Exercise inputs: Begin

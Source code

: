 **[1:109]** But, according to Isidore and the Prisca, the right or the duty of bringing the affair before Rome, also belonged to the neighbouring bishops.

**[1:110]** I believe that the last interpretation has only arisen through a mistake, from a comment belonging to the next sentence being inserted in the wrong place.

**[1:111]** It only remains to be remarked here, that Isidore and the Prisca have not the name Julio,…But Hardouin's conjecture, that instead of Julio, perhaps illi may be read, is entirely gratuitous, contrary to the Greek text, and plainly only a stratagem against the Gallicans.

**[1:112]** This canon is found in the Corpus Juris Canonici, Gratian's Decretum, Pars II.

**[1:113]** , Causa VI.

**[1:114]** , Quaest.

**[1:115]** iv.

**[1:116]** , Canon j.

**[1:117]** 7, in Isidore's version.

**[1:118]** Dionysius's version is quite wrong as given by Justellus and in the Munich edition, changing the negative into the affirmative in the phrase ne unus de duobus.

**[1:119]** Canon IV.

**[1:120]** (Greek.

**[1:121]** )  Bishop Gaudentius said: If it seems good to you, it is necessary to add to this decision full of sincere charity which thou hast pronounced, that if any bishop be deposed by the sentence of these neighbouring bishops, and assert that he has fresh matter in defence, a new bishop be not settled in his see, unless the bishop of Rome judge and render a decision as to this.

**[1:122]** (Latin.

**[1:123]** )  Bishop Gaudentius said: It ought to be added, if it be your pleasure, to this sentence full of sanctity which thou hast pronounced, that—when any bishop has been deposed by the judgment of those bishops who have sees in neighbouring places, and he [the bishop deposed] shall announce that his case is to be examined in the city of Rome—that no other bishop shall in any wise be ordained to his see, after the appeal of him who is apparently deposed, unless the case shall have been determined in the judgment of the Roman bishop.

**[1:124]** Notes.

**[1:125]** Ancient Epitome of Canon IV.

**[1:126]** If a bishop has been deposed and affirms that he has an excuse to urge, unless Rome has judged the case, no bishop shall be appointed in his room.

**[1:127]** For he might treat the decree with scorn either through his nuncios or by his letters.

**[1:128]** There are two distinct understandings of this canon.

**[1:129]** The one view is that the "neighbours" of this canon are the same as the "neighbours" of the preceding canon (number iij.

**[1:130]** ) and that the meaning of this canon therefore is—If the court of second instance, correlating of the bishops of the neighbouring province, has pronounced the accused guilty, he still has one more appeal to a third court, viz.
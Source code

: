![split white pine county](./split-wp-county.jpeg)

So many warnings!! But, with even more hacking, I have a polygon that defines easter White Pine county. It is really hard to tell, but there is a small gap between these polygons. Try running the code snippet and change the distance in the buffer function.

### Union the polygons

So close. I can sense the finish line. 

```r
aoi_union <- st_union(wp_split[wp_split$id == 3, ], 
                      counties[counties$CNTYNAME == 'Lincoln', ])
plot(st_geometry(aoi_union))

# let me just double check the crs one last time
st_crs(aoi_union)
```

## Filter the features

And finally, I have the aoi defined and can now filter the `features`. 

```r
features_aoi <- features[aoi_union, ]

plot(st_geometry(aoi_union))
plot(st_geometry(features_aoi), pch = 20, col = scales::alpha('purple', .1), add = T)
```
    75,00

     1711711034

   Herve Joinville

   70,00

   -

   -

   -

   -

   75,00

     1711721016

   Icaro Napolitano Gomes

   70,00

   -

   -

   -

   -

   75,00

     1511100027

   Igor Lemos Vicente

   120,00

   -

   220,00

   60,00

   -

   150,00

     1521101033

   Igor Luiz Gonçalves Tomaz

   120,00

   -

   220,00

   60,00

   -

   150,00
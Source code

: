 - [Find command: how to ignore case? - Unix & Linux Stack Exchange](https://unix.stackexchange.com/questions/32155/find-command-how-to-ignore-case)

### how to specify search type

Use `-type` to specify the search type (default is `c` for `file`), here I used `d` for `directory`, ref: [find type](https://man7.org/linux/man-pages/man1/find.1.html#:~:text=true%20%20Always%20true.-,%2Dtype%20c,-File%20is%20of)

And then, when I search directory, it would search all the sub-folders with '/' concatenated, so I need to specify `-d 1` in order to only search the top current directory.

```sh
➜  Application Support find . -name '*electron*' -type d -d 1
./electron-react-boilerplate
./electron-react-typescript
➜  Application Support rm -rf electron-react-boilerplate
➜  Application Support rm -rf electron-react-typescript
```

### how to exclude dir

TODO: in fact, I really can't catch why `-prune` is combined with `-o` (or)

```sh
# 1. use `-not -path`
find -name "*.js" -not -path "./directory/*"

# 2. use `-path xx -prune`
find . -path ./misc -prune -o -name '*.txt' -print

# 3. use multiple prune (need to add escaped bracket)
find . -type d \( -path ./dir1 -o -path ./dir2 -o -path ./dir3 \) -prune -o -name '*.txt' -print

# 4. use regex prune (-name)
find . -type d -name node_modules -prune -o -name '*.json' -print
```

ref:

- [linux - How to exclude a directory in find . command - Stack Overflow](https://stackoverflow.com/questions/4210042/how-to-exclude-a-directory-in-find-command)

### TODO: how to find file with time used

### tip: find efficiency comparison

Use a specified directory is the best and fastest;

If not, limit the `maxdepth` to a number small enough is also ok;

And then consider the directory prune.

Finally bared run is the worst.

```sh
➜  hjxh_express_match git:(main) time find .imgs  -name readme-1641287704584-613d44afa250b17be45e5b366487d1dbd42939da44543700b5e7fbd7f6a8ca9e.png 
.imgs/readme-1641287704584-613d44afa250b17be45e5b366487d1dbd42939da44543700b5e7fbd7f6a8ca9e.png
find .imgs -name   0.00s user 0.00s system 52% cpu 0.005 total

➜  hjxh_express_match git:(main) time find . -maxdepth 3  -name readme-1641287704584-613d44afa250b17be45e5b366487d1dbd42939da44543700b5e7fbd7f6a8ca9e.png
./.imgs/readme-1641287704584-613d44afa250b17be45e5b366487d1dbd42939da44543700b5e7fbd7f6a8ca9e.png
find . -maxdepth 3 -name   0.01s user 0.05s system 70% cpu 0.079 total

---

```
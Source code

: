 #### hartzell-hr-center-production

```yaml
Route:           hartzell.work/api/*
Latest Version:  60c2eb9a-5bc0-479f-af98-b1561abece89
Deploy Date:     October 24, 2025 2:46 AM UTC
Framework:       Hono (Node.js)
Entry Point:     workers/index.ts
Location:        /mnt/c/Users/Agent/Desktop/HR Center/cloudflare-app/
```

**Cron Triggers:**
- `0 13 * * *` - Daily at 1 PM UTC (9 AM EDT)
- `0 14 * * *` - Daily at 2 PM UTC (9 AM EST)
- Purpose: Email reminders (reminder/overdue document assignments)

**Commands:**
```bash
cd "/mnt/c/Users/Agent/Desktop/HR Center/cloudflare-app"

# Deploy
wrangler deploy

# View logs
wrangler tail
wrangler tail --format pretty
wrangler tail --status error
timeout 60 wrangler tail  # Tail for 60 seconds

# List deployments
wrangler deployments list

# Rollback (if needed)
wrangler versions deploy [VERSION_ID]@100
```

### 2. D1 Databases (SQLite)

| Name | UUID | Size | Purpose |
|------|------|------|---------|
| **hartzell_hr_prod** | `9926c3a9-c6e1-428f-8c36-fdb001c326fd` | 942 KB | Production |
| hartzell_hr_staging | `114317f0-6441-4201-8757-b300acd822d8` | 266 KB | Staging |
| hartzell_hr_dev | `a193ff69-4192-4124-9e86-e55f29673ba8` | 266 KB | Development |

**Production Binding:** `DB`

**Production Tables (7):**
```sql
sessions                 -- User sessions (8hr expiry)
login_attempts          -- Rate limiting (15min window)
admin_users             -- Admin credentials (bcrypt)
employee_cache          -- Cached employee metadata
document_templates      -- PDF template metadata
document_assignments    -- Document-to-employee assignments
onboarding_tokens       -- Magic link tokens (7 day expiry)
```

Exercise inputs: End

Look at the entries above. Then set all of them down again exactly.

Source code

: **[1:109]** But, according to Isidore and the Prisca, the right or the duty of bringing the affair before Rome, also belonged to the neighbouring bishops.

**[1:110]** I believe that the last interpretation has only arisen through a mistake, from a comment belonging to the next sentence being inserted in the wrong place.

**[1:111]** It only remains to be remarked here, that Isidore and the Prisca have not the name Julio,…But Hardouin's conjecture, that instead of Julio, perhaps illi may be read, is entirely gratuitous, contrary to the Greek text, and plainly only a stratagem against the Gallicans.

**[1:112]** This canon is found in the Corpus Juris Canonici, Gratian's Decretum, Pars II.

**[1:113]** , Causa VI.

**[1:114]** , Quaest.

**[1:115]** iv.

**[1:116]** , Canon j.

**[1:117]** 7, in Isidore's version.

**[1:118]** Dionysius's version is quite wrong as given by Justellus and in the Munich edition, changing the negative into the affirmative in the phrase ne unus de duobus.

**[1:119]** Canon IV.

**[1:120]** (Greek.

**[1:121]** )  Bishop Gaudentius said: If it seems good to you, it is necessary to add to this decision full of sincere charity which thou hast pronounced, that if any bishop be deposed by the sentence of these neighbouring bishops, and assert that he has fresh matter in defence, a new bishop be not settled in his see, unless the bishop of Rome judge and render a decision as to this.

**[1:122]** (Latin.

**[1:123]** )  Bishop Gaudentius said: It ought to be added, if it be your pleasure, to this sentence full of sanctity which thou hast pronounced, that—when any bishop has been deposed by the judgment of those bishops who have sees in neighbouring places, and he [the bishop deposed] shall announce that his case is to be examined in the city of Rome—that no other bishop shall in any wise be ordained to his see, after the appeal of him who is apparently deposed, unless the case shall have been determined in the judgment of the Roman bishop.

**[1:124]** Notes.

**[1:125]** Ancient Epitome of Canon IV.

**[1:126]** If a bishop has been deposed and affirms that he has an excuse to urge, unless Rome has judged the case, no bishop shall be appointed in his room.

**[1:127]** For he might treat the decree with scorn either through his nuncios or by his letters.

**[1:128]** There are two distinct understandings of this canon.

**[1:129]** The one view is that the "neighbours" of this canon are the same as the "neighbours" of the preceding canon (number iij.

**[1:130]** ) and that the meaning of this canon therefore is—If the court of second instance, correlating of the bishops of the neighbouring province, has pronounced the accused guilty, he still has one more appeal to a third court, viz.
Source code

:![split white pine county](./split-wp-county.jpeg)

So many warnings!! But, with even more hacking, I have a polygon that defines easter White Pine county. It is really hard to tell, but there is a small gap between these polygons. Try running the code snippet and change the distance in the buffer function.

### Union the polygons

So close. I can sense the finish line. 

```r
aoi_union <- st_union(wp_split[wp_split$id == 3, ], 
                      counties[counties$CNTYNAME == 'Lincoln', ])
plot(st_geometry(aoi_union))

# let me just double check the crs one last time
st_crs(aoi_union)
```

## Filter the features

And finally, I have the aoi defined and can now filter the `features`. 

```r
features_aoi <- features[aoi_union, ]

plot(st_geometry(aoi_union))
plot(st_geometry(features_aoi), pch = 20, col = scales::alpha('purple', .1), add = T)
```
    75,00

     1711711034

   Herve Joinville

   70,00

   -

   -

   -

   -

   75,00

     1711721016

   Icaro Napolitano Gomes

   70,00

   -

   -

   -

   -

   75,00

     1511100027

   Igor Lemos Vicente

   120,00

   -

   220,00

   60,00

   -

   150,00

     1521101033

   Igor Luiz Gonçalves Tomaz

   120,00

   -

   220,00

   60,00

   -

   150,00
Source code

: - [Find command: how to ignore case? - Unix & Linux Stack Exchange](https://unix.stackexchange.com/questions/32155/find-command-how-to-ignore-case)

### how to specify search type

Use `-type` to specify the search type (default is `c` for `file`), here I used `d` for `directory`, ref: [find type](https://man7.org/linux/man-pages/man1/find.1.html#:~:text=true%20%20Always%20true.-,%2Dtype%20c,-File%20is%20of)

And then, when I search directory, it would search all the sub-folders with '/' concatenated, so I need to specify `-d 1` in order to only search the top current directory.

```sh
➜  Application Support find . -name '*electron*' -type d -d 1
./electron-react-boilerplate
./electron-react-typescript
➜  Application Support rm -rf electron-react-boilerplate
➜  Application Support rm -rf electron-react-typescript
```

### how to exclude dir

TODO: in fact, I really can't catch why `-prune` is combined with `-o` (or)

```sh
# 1. use `-not -path`
find -name "*.js" -not -path "./directory/*"

# 2. use `-path xx -prune`
find . -path ./misc -prune -o -name '*.txt' -print

# 3. use multiple prune (need to add escaped bracket)
find . -type d \( -path ./dir1 -o -path ./dir2 -o -path ./dir3 \) -prune -o -name '*.txt' -print

# 4. use regex prune (-name)
find . -type d -name node_modules -prune -o -name '*.json' -print
```

ref:

- [linux - How to exclude a directory in find . command - Stack Overflow](https://stackoverflow.com/questions/4210042/how-to-exclude-a-directory-in-find-command)

### TODO: how to find file with time used

### tip: find efficiency comparison

Use a specified directory is the best and fastest;

If not, limit the `maxdepth` to a number small enough is also ok;

And then consider the directory prune.

Finally bared run is the worst.

```sh
➜  hjxh_express_match git:(main) time find .imgs  -name readme-1641287704584-613d44afa250b17be45e5b366487d1dbd42939da44543700b5e7fbd7f6a8ca9e.png 
.imgs/readme-1641287704584-613d44afa250b17be45e5b366487d1dbd42939da44543700b5e7fbd7f6a8ca9e.png
find .imgs -name   0.00s user 0.00s system 52% cpu 0.005 total

➜  hjxh_express_match git:(main) time find . -maxdepth 3  -name readme-1641287704584-613d44afa250b17be45e5b366487d1dbd42939da44543700b5e7fbd7f6a8ca9e.png
./.imgs/readme-1641287704584-613d44afa250b17be45e5b366487d1dbd42939da44543700b5e7fbd7f6a8ca9e.png
find . -maxdepth 3 -name   0.01s user 0.05s system 70% cpu 0.079 total

---

```
Source code

: #### hartzell-hr-center-production

```yaml
Route:           hartzell.work/api/*
Latest Version:  60c2eb9a-5bc0-479f-af98-b1561abece89
Deploy Date:     October 24, 2025 2:46 AM UTC
Framework:       Hono (Node.js)
Entry Point:     workers/index.ts
Location:        /mnt/c/Users/Agent/Desktop/HR Center/cloudflare-app/
```

**Cron Triggers:**
- `0 13 * * *` - Daily at 1 PM UTC (9 AM EDT)
- `0 14 * * *` - Daily at 2 PM UTC (9 AM EST)
- Purpose: Email reminders (reminder/overdue document assignments)

**Commands:**
```bash
cd "/mnt/c/Users/Agent/Desktop/HR Center/cloudflare-app"

# Deploy
wrangler deploy

# View logs
wrangler tail
wrangler tail --format pretty
wrangler tail --status error
timeout 60 wrangler tail  # Tail for 60 seconds

# List deployments
wrangler deployments list

# Rollback (if needed)
wrangler versions deploy [VERSION_ID]@100
```

### 2. D1 Databases (SQLite)

| Name | UUID | Size | Purpose |
|------|------|------|---------|
| **hartzell_hr_prod** | `9926c3a9-c6e1-428f-8c36-fdb001c326fd` | 942 KB | Production |
| hartzell_hr_staging | `114317f0-6441-4201-8757-b300acd822d8` | 266 KB | Staging |
| hartzell_hr_dev | `a193ff69-4192-4124-9e86-e55f29673ba8` | 266 KB | Development |

**Production Binding:** `DB`

**Production Tables (7):**
```sql
sessions                 -- User sessions (8hr expiry)
login_attempts          -- Rate limiting (15min window)
admin_users             -- Admin credentials (bcrypt)
employee_cache          -- Cached employee metadata
document_templates      -- PDF template metadata
document_assignments    -- Document-to-employee assignments
onboarding_tokens       -- Magic link tokens (7 day expiry)
```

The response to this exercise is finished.